*** ENTRIES PROVIDED ***
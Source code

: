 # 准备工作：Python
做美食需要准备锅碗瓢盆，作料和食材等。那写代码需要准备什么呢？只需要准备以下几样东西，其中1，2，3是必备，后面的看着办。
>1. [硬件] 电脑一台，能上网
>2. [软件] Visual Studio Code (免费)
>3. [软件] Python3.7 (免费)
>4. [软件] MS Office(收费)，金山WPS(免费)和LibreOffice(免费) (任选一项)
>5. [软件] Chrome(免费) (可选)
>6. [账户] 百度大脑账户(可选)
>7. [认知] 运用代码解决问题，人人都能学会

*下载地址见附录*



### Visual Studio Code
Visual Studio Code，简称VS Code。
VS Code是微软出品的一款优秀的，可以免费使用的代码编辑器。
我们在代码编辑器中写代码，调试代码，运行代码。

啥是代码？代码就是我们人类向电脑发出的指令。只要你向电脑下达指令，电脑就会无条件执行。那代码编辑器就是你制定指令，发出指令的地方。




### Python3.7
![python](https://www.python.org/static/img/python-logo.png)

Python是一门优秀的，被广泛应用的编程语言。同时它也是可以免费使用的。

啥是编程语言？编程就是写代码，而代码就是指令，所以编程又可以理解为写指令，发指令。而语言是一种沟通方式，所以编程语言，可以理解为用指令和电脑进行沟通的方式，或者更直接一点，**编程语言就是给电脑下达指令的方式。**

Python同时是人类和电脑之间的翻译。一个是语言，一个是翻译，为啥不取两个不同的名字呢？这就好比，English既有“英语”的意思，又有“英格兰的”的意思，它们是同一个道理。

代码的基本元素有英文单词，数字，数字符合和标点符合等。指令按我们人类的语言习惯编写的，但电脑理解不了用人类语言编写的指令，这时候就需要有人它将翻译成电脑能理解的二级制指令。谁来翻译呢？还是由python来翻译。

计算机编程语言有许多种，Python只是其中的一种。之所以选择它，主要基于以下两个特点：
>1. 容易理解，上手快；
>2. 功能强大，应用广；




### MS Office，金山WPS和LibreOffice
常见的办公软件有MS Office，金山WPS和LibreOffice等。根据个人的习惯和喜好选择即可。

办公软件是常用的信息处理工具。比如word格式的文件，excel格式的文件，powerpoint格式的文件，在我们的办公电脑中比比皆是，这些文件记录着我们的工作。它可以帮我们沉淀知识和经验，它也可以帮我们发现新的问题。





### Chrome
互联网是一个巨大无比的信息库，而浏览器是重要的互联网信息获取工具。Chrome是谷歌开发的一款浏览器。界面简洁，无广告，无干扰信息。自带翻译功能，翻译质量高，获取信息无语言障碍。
***
From the records above, give again exactly the lines running from the line with "做美食需要准备锅碗瓢盆，作料" to the line with "### Python3.7", inclusive.

— WRITTEN RESPONSE —
做美食需要准备锅碗瓢盆，作料和食材等。那写代码需要准备什么呢？只需要准备以下几样东西，其中1，2，3是必备，后面的看着办。
>1. [硬件] 电脑一台，能上网
>2. [软件] Visual Studio Code (免费)
>3. [软件] Python3.7 (免费)
>4. [软件] MS Office(收费)，金山WPS(免费)和LibreOffice(免费) (任选一项)
>5. [软件] Chrome(免费) (可选)
>6. [账户] 百度大脑账户(可选)
>7. [认知] 运用代码解决问题，人人都能学会

*下载地址见附录*



### Visual Studio Code
Visual Studio Code，简称VS Code。
VS Code是微软出品的一款优秀的，可以免费使用的代码编辑器。
我们在代码编辑器中写代码，调试代码，运行代码。

啥是代码？代码就是我们人类向电脑发出的指令。只要你向电脑下达指令，电脑就会无条件执行。那代码编辑器就是你制定指令，发出指令的地方。




### Python3.7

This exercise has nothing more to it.